Residents of West Bank village of Yasuf say Israeli settlers slashed their car tyres and spray-painted 'Death to Arabs' on several homes
Posters appeared in the West Bank calling for the assassination of Palestinian President Mahmoud Abbas (Reuters)

YASUF, Occupied West Bank - Palestinians in the village of Yasuf woke up on Tuesday morning to find their car tyres slashed and homes covered in racist, Hebrew-language graffiti, in what residents told Middle East Eye they believe was an attack by Israeli settlers.

Nashaat Abed al-Fattah, Yasuf's 37-year-old mayor, told MEE that a group of Israeli settlers raided the village before dawn on Tuesday.

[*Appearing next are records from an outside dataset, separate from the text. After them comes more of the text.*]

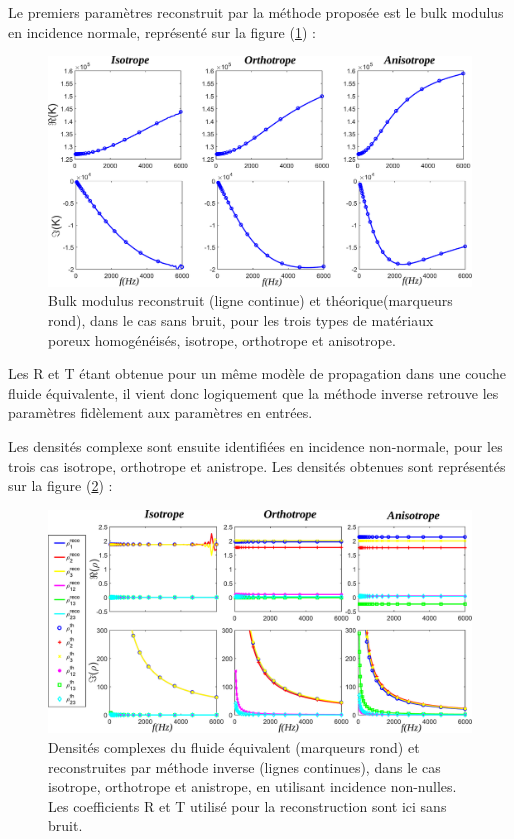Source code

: \documentclass[12pt]{report}
\begin{document}
    Le premiers paramètres reconstruit par la méthode proposée est le bulk modulus en incidence normale, représenté sur la figure (\ref{bulk}) :
    \begin{figure}[ht!]
        \centering
        \includegraphics[scale=0.45]{Bulk.pdf}
        \caption{Bulk modulus reconstruit (ligne continue) et théorique(marqueurs rond), dans le cas sans bruit, pour les trois types de matériaux poreux homogénéisés, isotrope, orthotrope et anisotrope.}
        \label{bulk}
    \end{figure}
    
    Les R et T étant obtenue pour un même modèle de propagation dans une couche fluide équivalente, il vient donc logiquement que la méthode inverse retrouve les paramètres fidèlement aux paramètres en entrées. 
    
    Les densités complexe sont ensuite identifiées en incidence non-normale, pour les trois cas isotrope, orthotrope et anistrope. Les densités obtenues sont représentés sur la figure (\ref{rho_rot}) :
    \begin{figure}[ht!]
        \centering
        \includegraphics[scale=0.45]{Density_rot.pdf}
        \caption{Densités complexes du fluide équivalent (marqueurs rond) et reconstruites par méthode inverse  (lignes continues), dans le cas isotrope, orthotrope et anistrope, en utilisant  incidence non-nulles. Les coefficients R et T utilisé pour la reconstruction sont ici sans bruit.}
        \label{rho_rot}
    \end{figure}
    
\end{document}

"They slashed the tyres of 24 vehicles and sprayed graffiti on many homes, including mine, as well as the village mosque,” he said.

"Price tag", "Revenge" and "Death to Arabs" were among some of the messages spray-painted on homes throughout the village, Abed al-Fattah said.

They have burned cars, tried to set our mosque on fire, and attacked homes with rocks before

- ​Nashaat Abed al-Fattah, Yasuf mayor

It’s not the first time settlers have attacked Yasuf, he added, which is located just a few hundred metres from the illegal Israeli settlement of Tappuah.

“They have burned cars, tried to set our mosque on fire and attacked homes with rocks before,” Abed al-Fattah said.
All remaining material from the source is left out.